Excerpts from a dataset
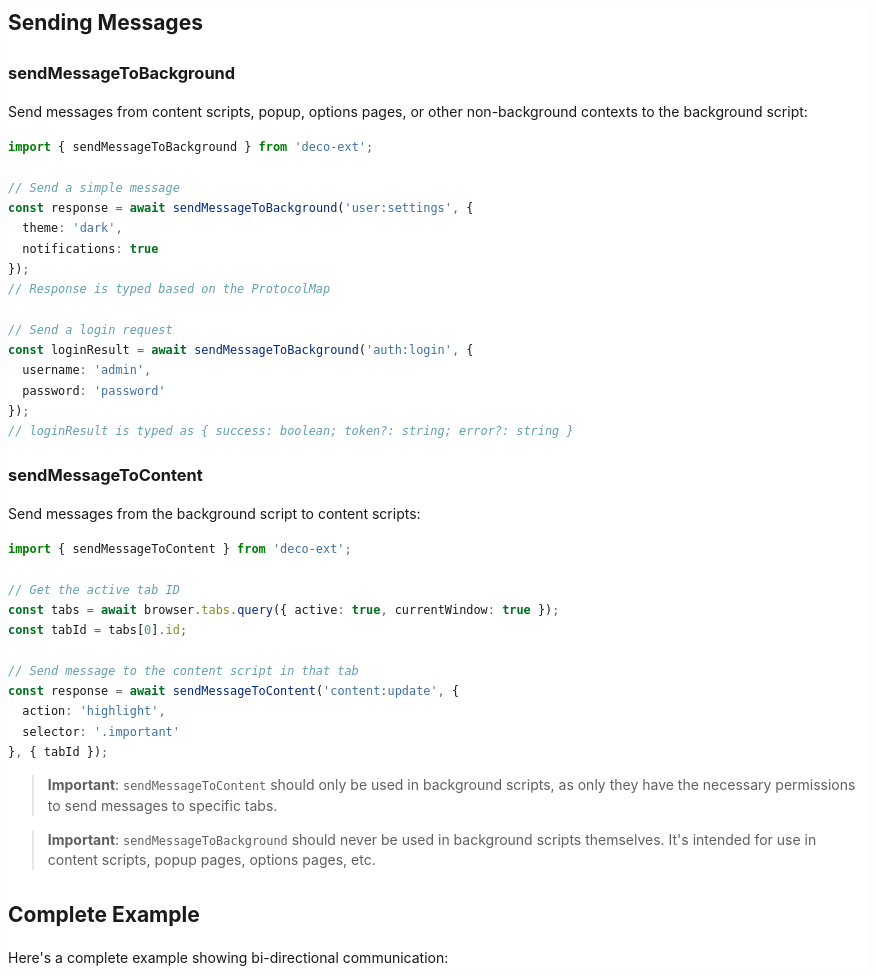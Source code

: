## Sending Messages

### sendMessageToBackground

Send messages from content scripts, popup, options pages, or other non-background contexts to the background script:

```typescript
import { sendMessageToBackground } from 'deco-ext';

// Send a simple message
const response = await sendMessageToBackground('user:settings', { 
  theme: 'dark', 
  notifications: true 
});
// Response is typed based on the ProtocolMap

// Send a login request
const loginResult = await sendMessageToBackground('auth:login', {
  username: 'admin',
  password: 'password'
});
// loginResult is typed as { success: boolean; token?: string; error?: string }
```

### sendMessageToContent

Send messages from the background script to content scripts:

```typescript
import { sendMessageToContent } from 'deco-ext';

// Get the active tab ID
const tabs = await browser.tabs.query({ active: true, currentWindow: true });
const tabId = tabs[0].id;

// Send message to the content script in that tab
const response = await sendMessageToContent('content:update', {
  action: 'highlight',
  selector: '.important'
}, { tabId });
```

> **Important**: `sendMessageToContent` should only be used in background scripts, as only they have the necessary permissions to send messages to specific tabs.

> **Important**: `sendMessageToBackground` should never be used in background scripts themselves. It's intended for use in content scripts, popup pages, options pages, etc.

## Complete Example

Here's a complete example showing bi-directional communication:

* _Exercise goal_
What you print must match the entries exactly, except that no pictures appear.

* _Exercise output_
Source code

:## Sending Messages

### sendMessageToBackground

Send messages from content scripts, popup, options pages, or other non-background contexts to the background script:

```typescript
import { sendMessageToBackground } from 'deco-ext';

// Send a simple message
const response = await sendMessageToBackground('user:settings', { 
  theme: 'dark', 
  notifications: true 
});
// Response is typed based on the ProtocolMap

// Send a login request
const loginResult = await sendMessageToBackground('auth:login', {
  username: 'admin',
  password: 'password'
});
// loginResult is typed as { success: boolean; token?: string; error?: string }
```

### sendMessageToContent

Send messages from the background script to content scripts:

```typescript
import { sendMessageToContent } from 'deco-ext';

// Get the active tab ID
const tabs = await browser.tabs.query({ active: true, currentWindow: true });
const tabId = tabs[0].id;

// Send message to the content script in that tab
const response = await sendMessageToContent('content:update', {
  action: 'highlight',
  selector: '.important'
}, { tabId });
```

> **Important**: `sendMessageToContent` should only be used in background scripts, as only they have the necessary permissions to send messages to specific tabs.

> **Important**: `sendMessageToBackground` should never be used in background scripts themselves. It's intended for use in content scripts, popup pages, options pages, etc.

## Complete Example

Here's a complete example showing bi-directional communication:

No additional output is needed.